Unfortunately, most ex-CAF probably don't meet the requirement.



> The successful candidates will have:
> · TCI Islander status (preferred). Applications from British Overseas Territories Citizen’s or British national’s accepted.


----------



## SupersonicMax (13 Sep 2020)

$49,000 as a Major to set up this unit in a high cost of living area?  Good luck finding solid candidates!!


----------



## Remius (13 Sep 2020)

I met a few ex British army types serving in the Bermuda Regt.  Basically retired, with a pension on Class B type work living the island dream. I imagine 49,000 + pension income might appeal to some looking to live in the sun. 

Oh, go read the Facebook comments.  Interesting.


----------



## daftandbarmy (14 Sep 2020)

From the local newspaper... 20 years ago? I'd be on that like a PARA on a Craphat  

TCI Regiment gets its first commanding officer

Weekly News reporter•June 12, 2020

LIEUTENANT Colonel Ennis Grant has been appointed as the first commanding officer of the TCI Regiment.

The veteran police officer and TC Islander has already started in the new role and is working with, and being mentored by, the UK military.

"We were fortunate to have had such a well-qualified candidate apply,” a press release from the Office of the Governor said on Thursday (June 11).

Grant currently commands the Maritime Branch of the Royal Turks and Caicos Islands Police and the Cadet Force, and has links with the US Coast Guard and UK military.

He will spend the first year of his appointment on secondment from the force.

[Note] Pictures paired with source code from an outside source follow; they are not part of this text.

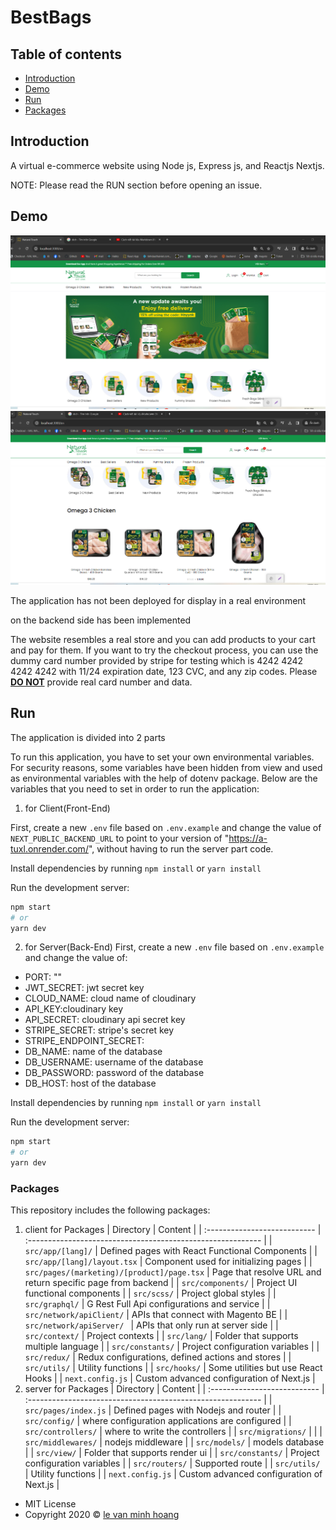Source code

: # BestBags

## Table of contents

- [Introduction](#introduction)
- [Demo](#demo)
- [Run](#run)
- [Packages](#Packages)

## Introduction

A virtual e-commerce website using Node js, Express js, and Reactjs Nextjs.

NOTE: Please read the RUN section before opening an issue.

## Demo

![demo1](demo1.png)
![demo2](demo2.png)

The application has not been deployed for display in a real environment

on the backend side has been implemented

The website resembles a real store and you can add products to your cart and pay for them. If you want to try the checkout process, you can use the dummy card number provided by stripe for testing which is 4242 4242 4242 4242 with 11/24 expiration date, 123 CVC, and any zip codes. Please <u><b>DO NOT</b></u> provide real card number and data.

## Run

The application is divided into 2 parts

To run this application, you have to set your own environmental variables. For security reasons, some variables have been hidden from view and used as environmental variables with the help of dotenv package. Below are the variables that you need to set in order to run the application:

1. for Client(Front-End)

First, create a new `.env` file based on `.env.example` and change the value of `NEXT_PUBLIC_BACKEND_URL` to point to your version of "https://a-tuxl.onrender.com/", without having to run the server part code.

Install dependencies by running `npm install` or `yarn install`

Run the development server:

```bash
npm start
# or
yarn dev
```

2. for Server(Back-End)
   First, create a new `.env` file based on `.env.example` and change the value of:

- PORT: ""
- JWT_SECRET: jwt secret key
- CLOUD_NAME: cloud name of cloudinary
- API_KEY:cloudinary key
- API_SECRET: cloudinary api secret key
- STRIPE_SECRET: stripe's secret key
- STRIPE_ENDPOINT_SECRET:
- DB_NAME: name of the database
- DB_USERNAME: username of the database
- DB_PASSWORD: password of the database
- DB_HOST: host of the database

Install dependencies by running `npm install` or `yarn install`

Run the development server:

```bash
npm start
# or
yarn dev
```

### Packages

This repository includes the following packages:

1. client for Packages
   | Directory | Content |
   | :--------------------------- | :---------------------------------------------------------- |
   | `src/app/[lang]/` | Defined pages with React Functional Components |
   | `src/app/[lang]/layout.tsx` | Component used for initializing pages |
   | `src/pages/(marketing)/[product]/page.tsx` | Page that resolve URL and return specific page from backend |
   | `src/components/` | Project UI functional components |
   | `src/scss/` | Project global styles |
   | `src/graphql/` | G Rest Full Api configurations and service |
   | `src/network/apiClient/` | APIs that connect with Magento BE |
   | `src/network/apiServer/ ` | APIs that only run at server side |
   | `src/context/` | Project contexts |
   | `src/lang/` | Folder that supports multiple language |
   | `src/constants/` | Project configuration variables |
   | `src/redux/` | Redux configurations, defined actions and stores |
   | `src/utils/` | Utility functions |
   | `src/hooks/` | Some utilities but use React Hooks |
   | `next.config.js` | Custom advanced configuration of Next.js |
2. server for Packages
   | Directory | Content |
   | :--------------------------- | :---------------------------------------------------------- |
   | `src/pages/index.js` | Defined pages with Nodejs and router |
   | `src/config/` | where configuration applications are configured |
   | `src/controllers/` | where to write the controllers |
   | `src/migrations/` | |
   | `src/middlewares/` | nodejs middleware |
   | `src/models/` | models database |
   | `src/view/` | Folder that supports render ui |
   | `src/constants/` | Project configuration variables |
   | `src/routers/` | Supported route |
   | `src/utils/` | Utility functions |
   | `next.config.js` | Custom advanced configuration of Next.js |

- MIT License
- Copyright 2020 © [le van minh hoang](https://github.com/thanhmin34)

In the coming months as the TCI Regiment forms, Grant will develop relationships with his counterparts in the Bahamas, Cayman Islands and Bermuda.

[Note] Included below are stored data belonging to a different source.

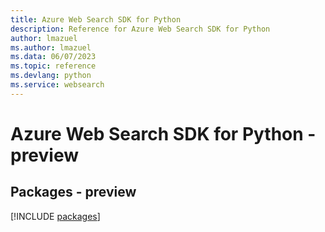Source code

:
 ```yaml
---
title: Azure Web Search SDK for Python
description: Reference for Azure Web Search SDK for Python
author: lmazuel
ms.author: lmazuel
ms.data: 06/07/2023
ms.topic: reference
ms.devlang: python
ms.service: websearch
---
```

# Azure Web Search SDK for Python - preview
## Packages - preview
[!INCLUDE [packages](web-search-index.md)]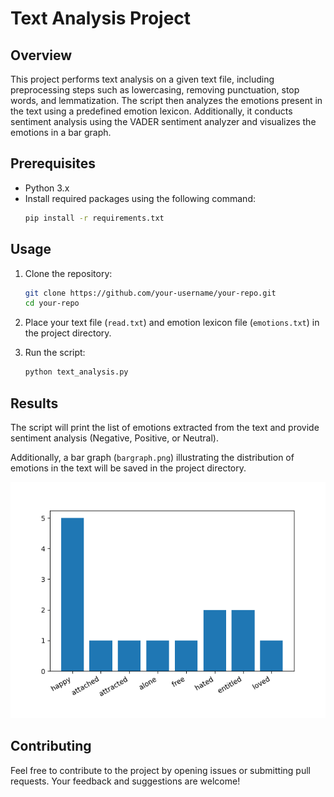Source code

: 
# Text Analysis Project

## Overview

This project performs text analysis on a given text file, including preprocessing steps such as lowercasing, removing punctuation, stop words, and lemmatization. The script then analyzes the emotions present in the text using a predefined emotion lexicon. Additionally, it conducts sentiment analysis using the VADER sentiment analyzer and visualizes the emotions in a bar graph.

## Prerequisites

- Python 3.x
- Install required packages using the following command:
  ```bash
  pip install -r requirements.txt
  ```

## Usage

1. Clone the repository:
   ```bash
   git clone https://github.com/your-username/your-repo.git
   cd your-repo
   ```

2. Place your text file (`read.txt`) and emotion lexicon file (`emotions.txt`) in the project directory.

3. Run the script:
   ```bash
   python text_analysis.py
   ```

## Results

The script will print the list of emotions extracted from the text and provide sentiment analysis (Negative, Positive, or Neutral).

Additionally, a bar graph (`bargraph.png`) illustrating the distribution of emotions in the text will be saved in the project directory.

![Emotions Bar Graph](Sentimental-analysis/bargraph.png)

## Contributing

Feel free to contribute to the project by opening issues or submitting pull requests. Your feedback and suggestions are welcome!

The regiment will have two primary roles.

The first is to be in direct support of the Maritime Police, in a role very similar to that being conducted by the Royal Marines during this period.

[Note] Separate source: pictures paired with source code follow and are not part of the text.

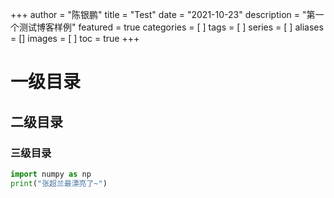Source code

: +++
author = "陈银鹏"
title = "Test"
date = "2021-10-23"
description = "第一个测试博客样例"
featured = true
categories = [
]
tags = [
]
series = [
]
aliases = []
images = [
]
toc = true
+++

# 一级目录

## 二级目录

### 三级目录


```python
import numpy as np
print("张超兰最漂亮了~")
```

And also, to provide a contingent force capable of preparing and supporting the Islands at time of a natural or other disaster.

"Beyond those operational roles the regiment, its ethos and its character, will develop into a proud symbol of the Turks and Caicos Islands,” the release said.

"Lt Col Grant - as its first commanding officer - will set the tone of this early and important period in the regiment’s formation.”

Positions for the five further permanent staff who will join Grant in setting up the regiment will now be advertised.

Some of these posts will involve training at the Royal Military Academy Sandhurst starting in September.

The 40 reserve (part-time) posts - the non-commissioned officers and marines - of the regiment, will be recruited later in the year.

Shortlisted candidates will be assessed over several days drawing on the methodology used by the UK’s Army Officer Selection Board.

This includes physical assessment, written communication, led and leaderless command tasks, interviews and the ability to plan and conduct a detailed appreciation of a complex task.

"Candidates should expect to be under some physical and mental pressure throughout. We hope the best in TCI will apply,” the Office of the Governor said.

"We are looking for leadership potential that can be developed, so no one should be discouraged from putting their name forward for lack of experience. Training will be excellent.”

The selection process will be overseen by the new commanding officer of the TCI Regiment and UK military staff who have, themselves, been instructors at Sandhurst.


----------